STOTFOLD, a parish in the hundred of CLIFTON, county of BEDFORD, 2½ miles (N.W.) from Baldock, containing 693 inhabitants. The living is a discharged vicarage, in the archdeaconry of Bedford, and diocese of Lincoln, rated in the kings's books at £5.17.1., endowed with £1200 private benefaction, £400 royal bounty, and £900 parliamentary grant, and in the patronage of the Master and Fellows of Trinity College, Cambridge. The church is dedicated to St. Mary. There is a place of worship for Wesleyan Methodists.
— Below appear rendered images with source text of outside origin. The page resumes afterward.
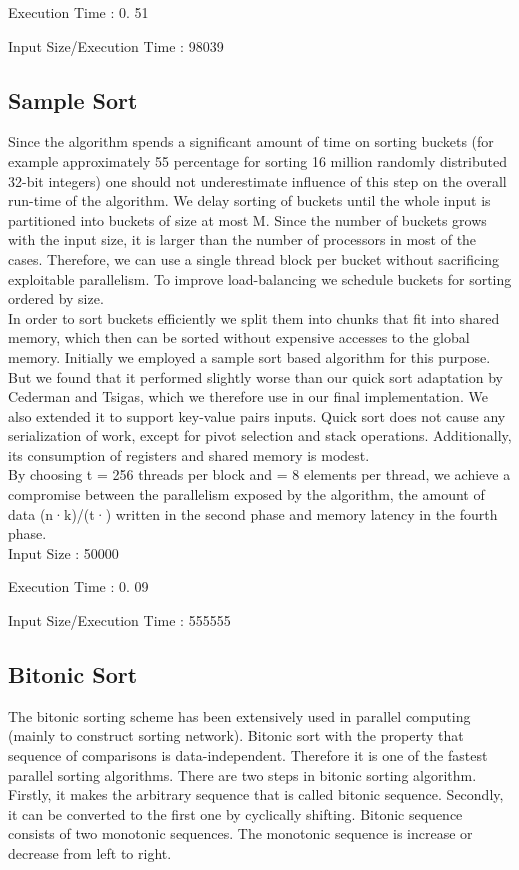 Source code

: \documentclass[conference]{IEEEtran}
\begin{document}
Execution Time : 0. 51

Input Size/Execution Time : 98039\\

\subsection{Sample Sort}
Since the algorithm spends a significant
amount of time on sorting buckets (for example approximately
55 percentage for sorting 16 million randomly distributed
32-bit integers) one should not underestimate influence of
this step on the overall run-time of the algorithm. We delay
sorting of buckets until the whole input is partitioned into
buckets of size at most M. Since the number of buckets
grows with the input size, it is larger than the number of
processors in most of the cases. Therefore, we can use a
single thread block per bucket without sacrificing exploitable
parallelism. To improve load-balancing we schedule buckets
for sorting ordered by size.\\

In order to sort buckets efficiently we split them into
chunks that fit into shared memory, which then can be
sorted without expensive accesses to the global memory.
Initially we employed a sample sort based algorithm for
this purpose. But we found that it performed slightly worse
than our quick sort adaptation by Cederman and Tsigas,
which we therefore use in our final implementation. We
also extended it to support key-value pairs inputs. Quick sort
does not cause any serialization of work, except for pivot
selection and stack operations. Additionally, its consumption
of registers and shared memory is modest. \\

 By choosing t = 256 threads per block and = 8
elements per thread, we achieve a compromise between the
parallelism exposed by the algorithm, the amount of data
(n·k)/(t·) written in the second phase and memory latency
in the fourth phase.\\

Input Size : 50000

Execution Time : 0. 09

Input Size/Execution Time : 555555

\subsection{Bitonic Sort}
The bitonic sorting scheme has been extensively used in
parallel computing (mainly to construct sorting network).
Bitonic sort with the property that sequence of comparisons is
data-independent. Therefore it is one of the fastest parallel
sorting algorithms. There are two steps in bitonic sorting
algorithm. Firstly, it makes the arbitrary sequence that is
called bitonic sequence. Secondly, it can be converted to the
first one by cyclically shifting. Bitonic sequence consists
of two monotonic sequences. The monotonic sequence is
increase or decrease from left to right.\\
\end{document}
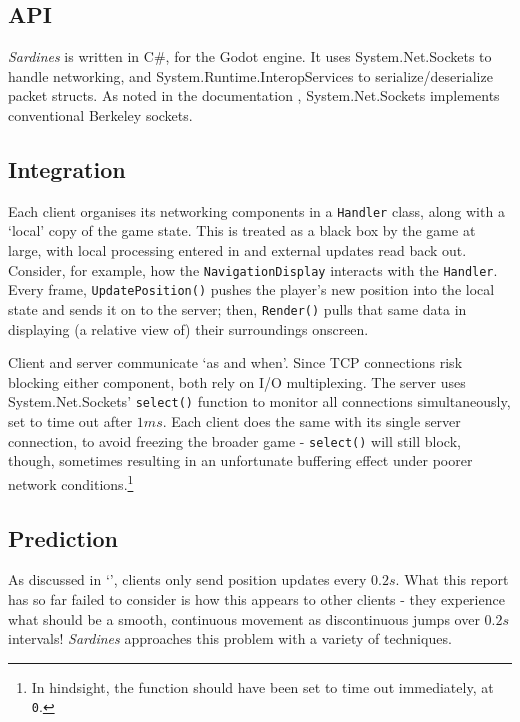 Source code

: \documentclass[a4paper, 9pt]{article}
\begin{document}
\begin{flushleft}
\subsection*{API}

\textit{Sardines} is written in C\#, for the Godot engine. It uses System.Net.Sockets to handle networking, and System.Runtime.InteropServices to serialize/deserialize packet structs. As noted in the documentation \citeyearpar{msftSNS}, System.Net.Sockets implements conventional Berkeley sockets.

\subsection*{Integration}

Each client organises its networking components in a \texttt{Handler} class, along with a `local' copy of the game state. This is treated as a black box by the game at large, with local processing entered in and external updates read back out. Consider, for example, how the \texttt{NavigationDisplay} interacts with the \texttt{Handler}. Every frame, \texttt{UpdatePosition()} pushes the player's new position into the local state and sends it on to the server; then, \texttt{Render()} pulls that same data in displaying (a relative view of) their surroundings onscreen.

\vspace{5pt}\noindent
Client and server communicate `as and when'. Since TCP connections risk blocking either component, both rely on I/O multiplexing. The server uses System.Net.Sockets' \texttt{select()} function to monitor all connections simultaneously, set to time out after $1ms$. Each client does the same with its single server connection, to avoid freezing the broader game - \texttt{select()} will still block, though, sometimes resulting in an unfortunate buffering effect under poorer network conditions.\footnote{In hindsight, the function should have been set to time out immediately, at \texttt{0}.}

\subsection*{Prediction}\label{Prediction}

As discussed in `',  clients only send position updates every $0.2s$. What this report has so far failed to consider is how this appears to other clients - they experience what should be a smooth, continuous movement as discontinuous jumps over $0.2s$ intervals! \textit{Sardines} approaches this problem with a variety of techniques.


\end{flushleft}
\end{document}
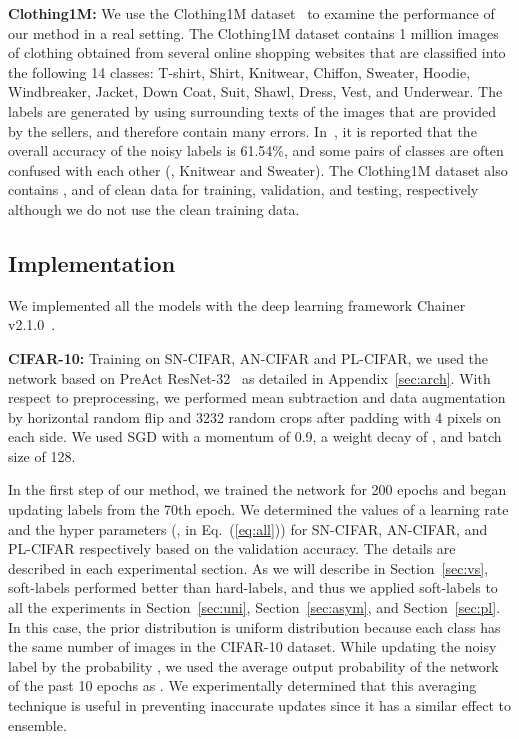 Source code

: \documentclass[10pt,twocolumn,letterpaper]{article}
\newcommand{\Eref}[1]{Eq.~(\ref{#1})}
\newcommand{\Sref}[1]{Section~\ref{#1}}
\newcommand{\APref}[1]{Appendix~\ref{#1}}
\begin{document}
\vspace{2mm}\noindent\textbf{Clothing1M:}
We use the Clothing1M dataset~\cite{xiao2015learning} to examine the performance of our method in a real setting.
The Clothing1M dataset contains 1 million images of clothing obtained from several online shopping websites that are classified into the following 14 classes: T-shirt, Shirt, Knitwear, Chiffon, Sweater, Hoodie, Windbreaker, Jacket, Down Coat, Suit, Shawl, Dress, Vest, and Underwear.
The labels are generated by using surrounding texts of the images that are provided by the sellers, and therefore contain many errors.
In~\cite{xiao2015learning}, it is reported that the overall accuracy of the noisy labels is 61.54\%, and some pairs of classes are often confused with each other (\eg, Knitwear and Sweater).
The Clothing1M dataset also contains ,  and  of clean data for training, validation, and testing, respectively although we do not use the  clean training data.

\subsection{Implementation}
We implemented all the models with the deep learning framework Chainer v2.1.0~\cite{tokui2015chainer}.

\vspace{2mm}\noindent\textbf{CIFAR-10:}
Training on SN-CIFAR, AN-CIFAR and PL-CIFAR, we used the network based on PreAct ResNet-32~\cite{he2016identity} as detailed in \APref{sec:arch}.
With respect to preprocessing, we performed mean subtraction and data augmentation by horizontal random flip and 3232 random crops after padding with 4 pixels on each side. We used SGD with a momentum of 0.9, a weight decay of , and batch size of 128.

In the first step of our method, we trained the network for 200 epochs and began updating labels from the 70th epoch. We determined the values of a learning rate and the hyper parameters (,  in \Eref{eq:all}) for SN-CIFAR, AN-CIFAR, and PL-CIFAR respectively based on the validation accuracy. The details are described in each experimental section. As we will describe in \Sref{sec:vs}, soft-labels performed better than hard-labels, and thus we applied soft-labels to all the experiments in \Sref{sec:uni}, \Sref{sec:asym}, and \Sref{sec:pl}.
In this case, the prior distribution  is uniform distribution because each class has the same number of images in the CIFAR-10 dataset.
While updating the noisy label  by the probability , we used the average output probability of the network of the past 10 epochs as . We experimentally determined that this averaging technique is useful in preventing inaccurate updates since it has a similar effect to ensemble.
\end{document}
[A Topographical Dictionary of England - Samuel Lewis - 1831]

Census

The 1851 Census Index for Stotfold can be found in the 1851 Index to Census of Bedfordshire, Volume 3, Book 3 available from the Bedfordshire Family History Society.

Church History

Church of England

The church of St. Mary is a building of flint, with Ashwell clunch stone dressings to the buttresses, and chiefly in the Early Perpendicular style, consisting of chancel, nave, aisles, south and modern north porch and a western embattled tower containing 3 bells, one of which belongs to the pre-Reformation period: there are grotesque heads in several of the bosses, and to the hood mouldings of the principal arches: there were formerly some curious frescoes of St. George and the Dragon, St. Michael weighing souls &c. ; these are now destroyed, but a print, with description, is given in the "Gentleman's Magazine" for Nov. 1827: the font is of Perpendicular date, octagonal and panelled; the chancel was entirely rebuilt, and an organ chamber added in 1890, at a cost of £710, and the rest of the church has been restored at a total cost of £2,500. The register dates from the year 1559.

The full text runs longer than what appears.